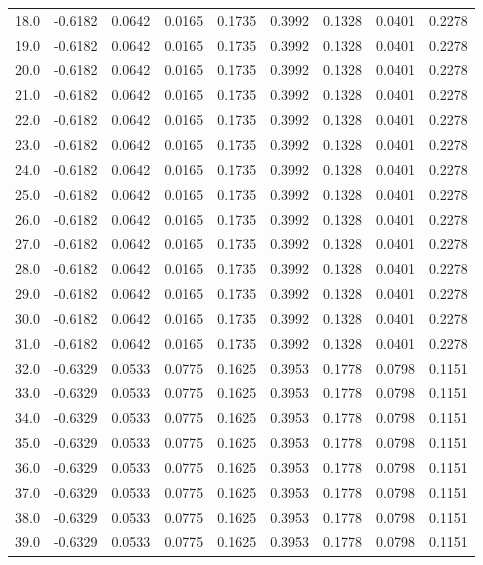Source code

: \begin{longtable}{lrrrrrrrr}
18.0 & -0.6182 & 0.0642 & 0.0165 & 0.1735 & 0.3992 & 0.1328 & 0.0401 & 0.2278 \\
19.0 & -0.6182 & 0.0642 & 0.0165 & 0.1735 & 0.3992 & 0.1328 & 0.0401 & 0.2278 \\
20.0 & -0.6182 & 0.0642 & 0.0165 & 0.1735 & 0.3992 & 0.1328 & 0.0401 & 0.2278 \\
21.0 & -0.6182 & 0.0642 & 0.0165 & 0.1735 & 0.3992 & 0.1328 & 0.0401 & 0.2278 \\
22.0 & -0.6182 & 0.0642 & 0.0165 & 0.1735 & 0.3992 & 0.1328 & 0.0401 & 0.2278 \\
23.0 & -0.6182 & 0.0642 & 0.0165 & 0.1735 & 0.3992 & 0.1328 & 0.0401 & 0.2278 \\
24.0 & -0.6182 & 0.0642 & 0.0165 & 0.1735 & 0.3992 & 0.1328 & 0.0401 & 0.2278 \\
25.0 & -0.6182 & 0.0642 & 0.0165 & 0.1735 & 0.3992 & 0.1328 & 0.0401 & 0.2278 \\
26.0 & -0.6182 & 0.0642 & 0.0165 & 0.1735 & 0.3992 & 0.1328 & 0.0401 & 0.2278 \\
27.0 & -0.6182 & 0.0642 & 0.0165 & 0.1735 & 0.3992 & 0.1328 & 0.0401 & 0.2278 \\
28.0 & -0.6182 & 0.0642 & 0.0165 & 0.1735 & 0.3992 & 0.1328 & 0.0401 & 0.2278 \\
29.0 & -0.6182 & 0.0642 & 0.0165 & 0.1735 & 0.3992 & 0.1328 & 0.0401 & 0.2278 \\
30.0 & -0.6182 & 0.0642 & 0.0165 & 0.1735 & 0.3992 & 0.1328 & 0.0401 & 0.2278 \\
31.0 & -0.6182 & 0.0642 & 0.0165 & 0.1735 & 0.3992 & 0.1328 & 0.0401 & 0.2278 \\
32.0 & -0.6329 & 0.0533 & 0.0775 & 0.1625 & 0.3953 & 0.1778 & 0.0798 & 0.1151 \\
33.0 & -0.6329 & 0.0533 & 0.0775 & 0.1625 & 0.3953 & 0.1778 & 0.0798 & 0.1151 \\
34.0 & -0.6329 & 0.0533 & 0.0775 & 0.1625 & 0.3953 & 0.1778 & 0.0798 & 0.1151 \\
35.0 & -0.6329 & 0.0533 & 0.0775 & 0.1625 & 0.3953 & 0.1778 & 0.0798 & 0.1151 \\
36.0 & -0.6329 & 0.0533 & 0.0775 & 0.1625 & 0.3953 & 0.1778 & 0.0798 & 0.1151 \\
37.0 & -0.6329 & 0.0533 & 0.0775 & 0.1625 & 0.3953 & 0.1778 & 0.0798 & 0.1151 \\
38.0 & -0.6329 & 0.0533 & 0.0775 & 0.1625 & 0.3953 & 0.1778 & 0.0798 & 0.1151 \\
39.0 & -0.6329 & 0.0533 & 0.0775 & 0.1625 & 0.3953 & 0.1778 & 0.0798 & 0.1151 \\

\end{longtable}
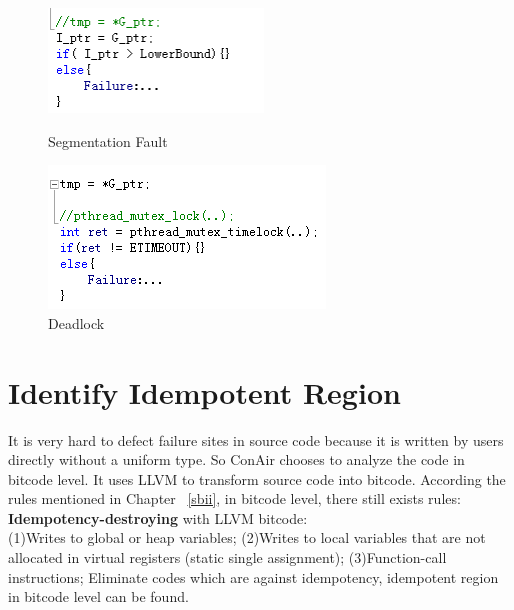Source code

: \begin{figure}
\begin{minipage}[t]{0.52\linewidth}
\centering
\includegraphics[width=\textwidth]{body/segmentation_fault.png}
\caption{Segmentation Fault}
\label {SF}
\end{minipage}%
\begin{minipage}[t]{0.52\linewidth}
\centering
\includegraphics[width=\textwidth]{body/deadlock_failure.png}
\caption{Deadlock}
\label{DL}
\end{minipage}
\end{figure}

\section{Identify Idempotent Region}
It is very hard to defect failure sites in source code because it is written by users directly without a uniform type. So ConAir chooses to analyze the code in bitcode level. It uses LLVM to transform source code into bitcode. According the rules mentioned in Chapter ~\ref{sbii}, in bitcode level, there still exists rules:\\
\textbf{Idempotency-destroying} with LLVM bitcode:\\
(1)Writes to global or heap variables;
(2)Writes to local variables that are not allocated in virtual registers (static single assignment);
(3)Function-call instructions;
Eliminate codes which are against idempotency, idempotent region in bitcode level can be found.
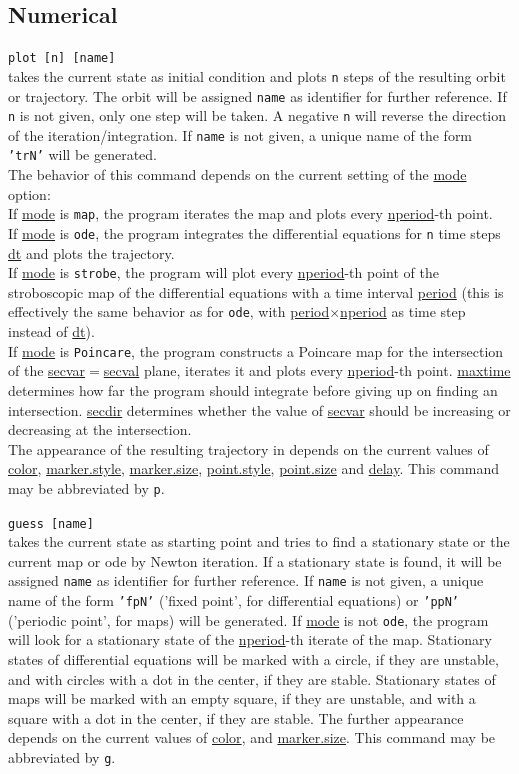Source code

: \documentclass[10pt,a4paper,titlepage]{article}
\newcommand{\cmd}[2]{\item{\T{\hypertarget{#1}{#1}\index[index]{#1} #2}}}
\newcommand{\HL}[1]{\hyperlink{#1}{#1}}
\newcommand{\T}[1]{\texttt{#1}}
\begin{document}
\subsection{Numerical}
\begin{description}

\cmd{plot}{[n] [name]}\\takes the current state as initial condition and plots \T{n} steps of the resulting orbit or trajectory. The orbit will be assigned \T{name} as identifier for further reference. If \T{n} is not given, only one step will be taken. A negative \T{n} will reverse the direction of the iteration/integration. If \T{name} is not given, a unique name of the form \T{'trN'} will be generated.\\
The behavior of this command depends on the current setting of the \HL{mode} option:\\
If \HL{mode} is \T{map}, the program iterates the map and plots every \HL{nperiod}-th point.\\
If \HL{mode} is \T{ode}, the program integrates the differential equations for \T{n} time steps \HL{dt} and plots the trajectory.\\
If \HL{mode} is \T{strobe}, 
the program will plot every \HL{nperiod}-th point of the stroboscopic map of the differential equations with a time interval \HL{period} (this is effectively the same behavior as for \T{ode}, with \HL{period}$\times$\HL{nperiod} as time step instead of \HL{dt}).\\
If \HL{mode} is \T{Poincare}, the program constructs a Poincare map for the intersection of the \HL{secvar}$=$\HL{secval} plane, iterates it and plots every \HL{nperiod}-th point. \HL{maxtime} determines how far the program should integrate before giving up on finding an intersection. \HL{secdir} determines whether the value of \HL{secvar} should be increasing or decreasing at the intersection.\\ 
The appearance of the resulting trajectory in depends on the current values of \HL{color}, \HL{marker.style}, \HL{marker.size}, \HL{point.style}, \HL{point.size} and \HL{delay}. This command may be abbreviated by \T{p}.
\cmd{guess}{[name]}\\takes the current state as starting point and tries to find a stationary state or the current map or ode by Newton iteration. If a stationary state is found, it will be assigned \T{name} as identifier for further reference. If \T{name} is not given, a unique name of the form 
\T{'fpN'} ('fixed point', for differential equations) or \T{'ppN'} ('periodic point', for maps) will be generated. If \HL{mode} is not \T{ode}, the program will look for a stationary state of the \HL{nperiod}-th iterate of the map. Stationary states of differential equations will be marked with a circle, if they are unstable, and with circles with a dot in the center, if they are stable. Stationary states of maps will be marked with an empty square, if they are unstable, and with a square with a dot in the center, if they are stable. The further appearance depends on the current values of \HL{color}, and \HL{marker.size}. This command may be abbreviated by \T{g}.

\end{description}
\end{document}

═══

### Directions for this task:
Give back the whole listing exactly as written. Do not include any picture.

### Exercise answer:
Source code

: \begin{longtable}{lrrrrrrrr}
18.0 & -0.6182 & 0.0642 & 0.0165 & 0.1735 & 0.3992 & 0.1328 & 0.0401 & 0.2278 \\
19.0 & -0.6182 & 0.0642 & 0.0165 & 0.1735 & 0.3992 & 0.1328 & 0.0401 & 0.2278 \\
20.0 & -0.6182 & 0.0642 & 0.0165 & 0.1735 & 0.3992 & 0.1328 & 0.0401 & 0.2278 \\
21.0 & -0.6182 & 0.0642 & 0.0165 & 0.1735 & 0.3992 & 0.1328 & 0.0401 & 0.2278 \\
22.0 & -0.6182 & 0.0642 & 0.0165 & 0.1735 & 0.3992 & 0.1328 & 0.0401 & 0.2278 \\
23.0 & -0.6182 & 0.0642 & 0.0165 & 0.1735 & 0.3992 & 0.1328 & 0.0401 & 0.2278 \\
24.0 & -0.6182 & 0.0642 & 0.0165 & 0.1735 & 0.3992 & 0.1328 & 0.0401 & 0.2278 \\
25.0 & -0.6182 & 0.0642 & 0.0165 & 0.1735 & 0.3992 & 0.1328 & 0.0401 & 0.2278 \\
26.0 & -0.6182 & 0.0642 & 0.0165 & 0.1735 & 0.3992 & 0.1328 & 0.0401 & 0.2278 \\
27.0 & -0.6182 & 0.0642 & 0.0165 & 0.1735 & 0.3992 & 0.1328 & 0.0401 & 0.2278 \\
28.0 & -0.6182 & 0.0642 & 0.0165 & 0.1735 & 0.3992 & 0.1328 & 0.0401 & 0.2278 \\
29.0 & -0.6182 & 0.0642 & 0.0165 & 0.1735 & 0.3992 & 0.1328 & 0.0401 & 0.2278 \\
30.0 & -0.6182 & 0.0642 & 0.0165 & 0.1735 & 0.3992 & 0.1328 & 0.0401 & 0.2278 \\
31.0 & -0.6182 & 0.0642 & 0.0165 & 0.1735 & 0.3992 & 0.1328 & 0.0401 & 0.2278 \\
32.0 & -0.6329 & 0.0533 & 0.0775 & 0.1625 & 0.3953 & 0.1778 & 0.0798 & 0.1151 \\
33.0 & -0.6329 & 0.0533 & 0.0775 & 0.1625 & 0.3953 & 0.1778 & 0.0798 & 0.1151 \\
34.0 & -0.6329 & 0.0533 & 0.0775 & 0.1625 & 0.3953 & 0.1778 & 0.0798 & 0.1151 \\
35.0 & -0.6329 & 0.0533 & 0.0775 & 0.1625 & 0.3953 & 0.1778 & 0.0798 & 0.1151 \\
36.0 & -0.6329 & 0.0533 & 0.0775 & 0.1625 & 0.3953 & 0.1778 & 0.0798 & 0.1151 \\
37.0 & -0.6329 & 0.0533 & 0.0775 & 0.1625 & 0.3953 & 0.1778 & 0.0798 & 0.1151 \\
38.0 & -0.6329 & 0.0533 & 0.0775 & 0.1625 & 0.3953 & 0.1778 & 0.0798 & 0.1151 \\
39.0 & -0.6329 & 0.0533 & 0.0775 & 0.1625 & 0.3953 & 0.1778 & 0.0798 & 0.1151 \\

\end{longtable}
Source code

: \begin{figure}
\begin{minipage}[t]{0.52\linewidth}
\centering
\includegraphics[width=\textwidth]{body/segmentation_fault.png}
\caption{Segmentation Fault}
\label {SF}
\end{minipage}%
\begin{minipage}[t]{0.52\linewidth}
\centering
\includegraphics[width=\textwidth]{body/deadlock_failure.png}
\caption{Deadlock}
\label{DL}
\end{minipage}
\end{figure}

\section{Identify Idempotent Region}
It is very hard to defect failure sites in source code because it is written by users directly without a uniform type. So ConAir chooses to analyze the code in bitcode level. It uses LLVM to transform source code into bitcode. According the rules mentioned in Chapter ~\ref{sbii}, in bitcode level, there still exists rules:\\
\textbf{Idempotency-destroying} with LLVM bitcode:\\
(1)Writes to global or heap variables;
(2)Writes to local variables that are not allocated in virtual registers (static single assignment);
(3)Function-call instructions;
Eliminate codes which are against idempotency, idempotent region in bitcode level can be found.
Source code

: \documentclass[10pt,a4paper,titlepage]{article}
\newcommand{\cmd}[2]{\item{\T{\hypertarget{#1}{#1}\index[index]{#1} #2}}}
\newcommand{\HL}[1]{\hyperlink{#1}{#1}}
\newcommand{\T}[1]{\texttt{#1}}
\begin{document}
\subsection{Numerical}
\begin{description}

\cmd{plot}{[n] [name]}\\takes the current state as initial condition and plots \T{n} steps of the resulting orbit or trajectory. The orbit will be assigned \T{name} as identifier for further reference. If \T{n} is not given, only one step will be taken. A negative \T{n} will reverse the direction of the iteration/integration. If \T{name} is not given, a unique name of the form \T{'trN'} will be generated.\\
The behavior of this command depends on the current setting of the \HL{mode} option:\\
If \HL{mode} is \T{map}, the program iterates the map and plots every \HL{nperiod}-th point.\\
If \HL{mode} is \T{ode}, the program integrates the differential equations for \T{n} time steps \HL{dt} and plots the trajectory.\\
If \HL{mode} is \T{strobe}, 
the program will plot every \HL{nperiod}-th point of the stroboscopic map of the differential equations with a time interval \HL{period} (this is effectively the same behavior as for \T{ode}, with \HL{period}$\times$\HL{nperiod} as time step instead of \HL{dt}).\\
If \HL{mode} is \T{Poincare}, the program constructs a Poincare map for the intersection of the \HL{secvar}$=$\HL{secval} plane, iterates it and plots every \HL{nperiod}-th point. \HL{maxtime} determines how far the program should integrate before giving up on finding an intersection. \HL{secdir} determines whether the value of \HL{secvar} should be increasing or decreasing at the intersection.\\ 
The appearance of the resulting trajectory in depends on the current values of \HL{color}, \HL{marker.style}, \HL{marker.size}, \HL{point.style}, \HL{point.size} and \HL{delay}. This command may be abbreviated by \T{p}.
\cmd{guess}{[name]}\\takes the current state as starting point and tries to find a stationary state or the current map or ode by Newton iteration. If a stationary state is found, it will be assigned \T{name} as identifier for further reference. If \T{name} is not given, a unique name of the form 
\T{'fpN'} ('fixed point', for differential equations) or \T{'ppN'} ('periodic point', for maps) will be generated. If \HL{mode} is not \T{ode}, the program will look for a stationary state of the \HL{nperiod}-th iterate of the map. Stationary states of differential equations will be marked with a circle, if they are unstable, and with circles with a dot in the center, if they are stable. Stationary states of maps will be marked with an empty square, if they are unstable, and with a square with a dot in the center, if they are stable. The further appearance depends on the current values of \HL{color}, and \HL{marker.size}. This command may be abbreviated by \T{g}.

\end{description}
\end{document}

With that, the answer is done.